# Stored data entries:
---------------
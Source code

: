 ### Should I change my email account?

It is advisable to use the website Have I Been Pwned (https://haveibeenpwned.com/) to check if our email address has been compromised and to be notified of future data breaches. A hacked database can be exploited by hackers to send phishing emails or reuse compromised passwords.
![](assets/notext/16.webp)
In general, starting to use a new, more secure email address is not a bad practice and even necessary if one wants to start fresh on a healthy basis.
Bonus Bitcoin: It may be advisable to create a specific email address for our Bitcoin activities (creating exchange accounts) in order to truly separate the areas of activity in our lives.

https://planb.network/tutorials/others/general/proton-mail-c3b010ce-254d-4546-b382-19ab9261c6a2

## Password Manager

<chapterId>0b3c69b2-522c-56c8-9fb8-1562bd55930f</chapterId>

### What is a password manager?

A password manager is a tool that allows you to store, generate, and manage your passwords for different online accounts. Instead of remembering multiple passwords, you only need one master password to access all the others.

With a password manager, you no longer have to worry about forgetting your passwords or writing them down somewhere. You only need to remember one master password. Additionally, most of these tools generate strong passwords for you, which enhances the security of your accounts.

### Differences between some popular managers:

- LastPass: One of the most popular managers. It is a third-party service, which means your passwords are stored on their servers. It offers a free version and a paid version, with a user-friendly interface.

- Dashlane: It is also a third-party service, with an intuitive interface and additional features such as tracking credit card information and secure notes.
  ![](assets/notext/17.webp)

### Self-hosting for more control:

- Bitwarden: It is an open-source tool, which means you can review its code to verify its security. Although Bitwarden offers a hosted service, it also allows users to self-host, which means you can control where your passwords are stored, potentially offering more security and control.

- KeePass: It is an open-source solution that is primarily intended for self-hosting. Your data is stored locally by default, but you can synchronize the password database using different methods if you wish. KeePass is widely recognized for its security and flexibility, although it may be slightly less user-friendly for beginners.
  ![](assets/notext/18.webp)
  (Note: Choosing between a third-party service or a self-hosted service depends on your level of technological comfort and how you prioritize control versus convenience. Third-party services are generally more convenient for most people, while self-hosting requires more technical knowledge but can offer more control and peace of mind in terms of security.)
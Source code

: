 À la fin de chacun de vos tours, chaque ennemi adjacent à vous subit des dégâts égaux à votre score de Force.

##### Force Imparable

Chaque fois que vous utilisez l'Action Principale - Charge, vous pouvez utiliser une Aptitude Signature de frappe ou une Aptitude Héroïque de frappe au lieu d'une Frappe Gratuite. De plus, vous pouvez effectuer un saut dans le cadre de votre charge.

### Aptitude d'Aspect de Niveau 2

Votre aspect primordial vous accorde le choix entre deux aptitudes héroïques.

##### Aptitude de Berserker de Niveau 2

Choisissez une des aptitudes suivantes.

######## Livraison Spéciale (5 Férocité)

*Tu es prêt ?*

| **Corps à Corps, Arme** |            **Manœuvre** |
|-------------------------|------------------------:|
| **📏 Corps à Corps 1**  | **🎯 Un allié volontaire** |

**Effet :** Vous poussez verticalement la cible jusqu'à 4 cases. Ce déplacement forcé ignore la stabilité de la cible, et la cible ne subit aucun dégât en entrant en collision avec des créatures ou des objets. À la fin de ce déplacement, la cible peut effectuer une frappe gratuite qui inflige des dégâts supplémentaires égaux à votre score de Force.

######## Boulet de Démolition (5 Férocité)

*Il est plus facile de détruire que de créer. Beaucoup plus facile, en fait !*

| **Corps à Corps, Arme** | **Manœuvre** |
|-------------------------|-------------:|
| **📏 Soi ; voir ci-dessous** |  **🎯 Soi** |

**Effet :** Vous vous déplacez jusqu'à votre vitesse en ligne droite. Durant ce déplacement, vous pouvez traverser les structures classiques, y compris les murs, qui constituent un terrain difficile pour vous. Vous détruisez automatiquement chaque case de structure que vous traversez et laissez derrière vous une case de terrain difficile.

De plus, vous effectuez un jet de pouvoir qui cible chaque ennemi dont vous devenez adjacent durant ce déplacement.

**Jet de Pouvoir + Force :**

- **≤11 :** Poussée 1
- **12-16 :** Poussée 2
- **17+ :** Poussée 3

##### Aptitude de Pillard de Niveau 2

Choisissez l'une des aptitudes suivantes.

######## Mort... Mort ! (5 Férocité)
---------------
# Task instructions:
Filter the data above by the word "others" and copy every line that matches.

# Answer section:
https://planb.network/tutorials/others/general/proton-mail-c3b010ce-254d-4546-b382-19ab9261c6a2
A password manager is a tool that allows you to store, generate, and manage your passwords for different online accounts. Instead of remembering multiple passwords, you only need one master password to access all the others.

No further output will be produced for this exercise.